All I want is Sabrina beside me.
I want that wild look in her eye, that quick wit, that fucking fire, the only flame I’ve encountered that burns hotter than mine.
Without her, I’m dull and unmotivated, unable to raise the slightest interest in my journey back home or what I’ll do once I get there.
I stand by the car so long that the parking attendant passes by twice to chastise me. Still I stay, a fool till the end.
A jumbo jet rises in the air—Sabrina’s airline, probably her plane. It soars up like a bird, glinting in the sun, hateful to me in every way.
Watching it shrink in size and fly away from me is one of the most painful things I’ve experienced.
I didn’t think it would hurt this much. I thought I was ready.
I take several deep breaths, knowing I have to return to the house. I’ll have to mask this sick churning in my guts while Rafe tries to rib me and my mother scans my face for the evidence of what she senses but is too kind to say out loud.
I should have hidden it better all along. I shouldn’t have exposed myself like this.
It was impossible. I fell for Sabrina like a boulder tumbling off a cliff. The boulder was the size of a house. Now it’s landed on my chest.
When the plane disappears in the clouds, I finally turn back to the car.
Only to hear my name screamed at top volume: “ADRIK!!!”
If I could bottle that joy that bubbles up in me like pure, liquid sunshine, I’d be the richest man in the world.
Before I can even turn, she’s leaping into my arms. She’s breathtaking, she literally steals the breath from my lungs, hair streaming behind her like a banner, face illuminated with radiant light, hands outstretched to me, skin flushed with sprinting. Her scent hits me—headyand warm, mocha and almond. I gulp it down, my whole head floating, high as a kite.
Nothing has ever felt better than her trembling body clasped tight in my arms.

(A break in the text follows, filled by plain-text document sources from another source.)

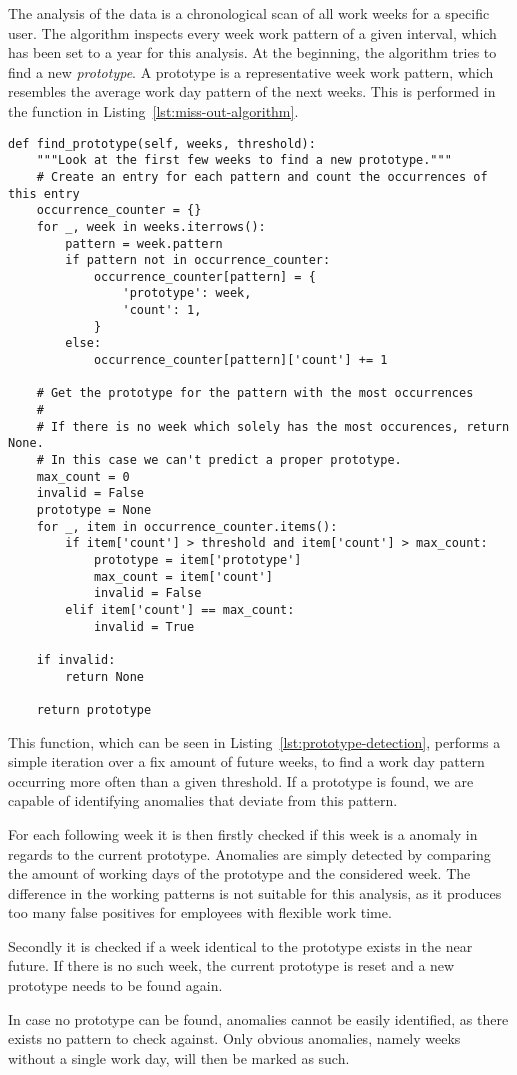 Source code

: The analysis of the data is a chronological scan of all work weeks for a specific user.
The algorithm inspects every week work pattern of a given interval, which has been set to a year for this analysis.
At the beginning, the algorithm tries to find a new \emph{prototype}.
A prototype is a representative week work pattern, which resembles the average work day pattern of the next weeks.
This is performed in the function  in Listing~\ref{lst:miss-out-algorithm}.


\begin{verbatim}
def find_prototype(self, weeks, threshold):
    """Look at the first few weeks to find a new prototype."""
    # Create an entry for each pattern and count the occurrences of this entry
    occurrence_counter = {}
    for _, week in weeks.iterrows():
        pattern = week.pattern
        if pattern not in occurrence_counter:
            occurrence_counter[pattern] = {
                'prototype': week,
                'count': 1,
            }
        else:
            occurrence_counter[pattern]['count'] += 1

    # Get the prototype for the pattern with the most occurrences
    #
    # If there is no week which solely has the most occurences, return None.
    # In this case we can't predict a proper prototype.
    max_count = 0
    invalid = False
    prototype = None
    for _, item in occurrence_counter.items():
        if item['count'] > threshold and item['count'] > max_count:
            prototype = item['prototype']
            max_count = item['count']
            invalid = False
        elif item['count'] == max_count:
            invalid = True

    if invalid:
        return None

    return prototype
\end{verbatim}
\begingroup
{}\label{lst:prototype-detection}
\endgroup

This function, which can be seen in Listing~\ref{lst:prototype-detection}, performs a simple iteration over a fix amount of future weeks, to find a work day pattern occurring more often than a given threshold.
If a prototype is found, we are capable of identifying anomalies that deviate from this pattern.

For each following week it is then firstly checked if this week is a anomaly in regards to the current prototype.
Anomalies are simply detected by comparing the amount of working days of the prototype and the considered week.
The difference in the working patterns is not suitable for this analysis, as it produces too many false positives for employees with flexible work time.

Secondly it is checked if a week identical to the prototype exists in the near future.
If there is no such week, the current prototype is reset and a new prototype needs to be found again.

In case no prototype can be found, anomalies cannot be easily identified, as there exists no pattern to check against.
Only obvious anomalies, namely weeks without a single work day, will then be marked as such.
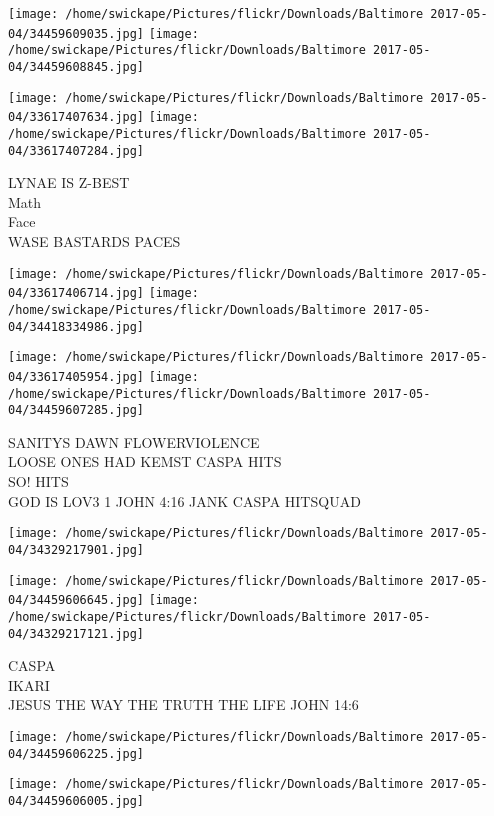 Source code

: \documentclass[10pt,letterpaper]{article}
\begin{document}
\texttt{[image: /home/swickape/Pictures/flickr/Downloads/Baltimore 2017-05-04/34459609035.jpg]}
\texttt{[image: /home/swickape/Pictures/flickr/Downloads/Baltimore 2017-05-04/34459608845.jpg]}

\texttt{[image: /home/swickape/Pictures/flickr/Downloads/Baltimore 2017-05-04/33617407634.jpg]}
\texttt{[image: /home/swickape/Pictures/flickr/Downloads/Baltimore 2017-05-04/33617407284.jpg]}

LYNAE IS Z{-}BEST\\
Math\\
Face\\
WASE BASTARDS PACES\\
\pagebreak

\texttt{[image: /home/swickape/Pictures/flickr/Downloads/Baltimore 2017-05-04/33617406714.jpg]}
\texttt{[image: /home/swickape/Pictures/flickr/Downloads/Baltimore 2017-05-04/34418334986.jpg]}

\texttt{[image: /home/swickape/Pictures/flickr/Downloads/Baltimore 2017-05-04/33617405954.jpg]}
\texttt{[image: /home/swickape/Pictures/flickr/Downloads/Baltimore 2017-05-04/34459607285.jpg]}

SANITYS DAWN FLOWERVIOLENCE\\
LOOSE ONES HAD KEMST CASPA HITS\\
SO!  HITS\\
GOD IS LOV3 1 JOHN 4:16 JANK CASPA HITSQUAD\\
\pagebreak

\texttt{[image: /home/swickape/Pictures/flickr/Downloads/Baltimore 2017-05-04/34329217901.jpg]}

\vspace{0.25in}
\texttt{[image: /home/swickape/Pictures/flickr/Downloads/Baltimore 2017-05-04/34459606645.jpg]}
\texttt{[image: /home/swickape/Pictures/flickr/Downloads/Baltimore 2017-05-04/34329217121.jpg]}

CASPA\\
IKARI\\
JESUS THE WAY THE TRUTH THE LIFE JOHN 14:6\\
\pagebreak

\texttt{[image: /home/swickape/Pictures/flickr/Downloads/Baltimore 2017-05-04/34459606225.jpg]}

\vspace{0.25in}
\texttt{[image: /home/swickape/Pictures/flickr/Downloads/Baltimore 2017-05-04/34459606005.jpg]}
\end{document}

She’s shaking against me, clinging to me with all her strength, her arms around my neck, legs around my waist. She kisses me over and over, on my mouth, my cheeks, my forehead, my lips again.
I squeeze her too hard, I must be hurting her but I can’t stop.
She came back. She came back to me.
Sabrina presses her cheek against mine, saying fiercely, “It’s crazy and I don’t care. I want to be crazy with you.”
I hold her tight, making a promise I know I won’t break:
“I’m never letting you walk away from me again.”
19
SABRINA
On September first, instead of boarding the ship in Dubrovnik, I fly to Moscow with Adrik.
I send my parents one single text:
I’m going to Russia
Then I shut off my phone so I don’t have to deal with the fallout of that particular bomb.
I feel strangely calm all through the flight. Now that my decision is made, I’m no longer pulled apart at the seams. My confidence returns, and I fill with excitement.
Adrik likewise seems altered.
He’s dressed in his usual way—t-shirt, jeans, boots, same battered leather jacket he wore the day he picked me up in Dubrovnik. And yet he’s different here in the Moscow airport, amongst the throngs of people who look somewhat like Americans do, but not quite the same.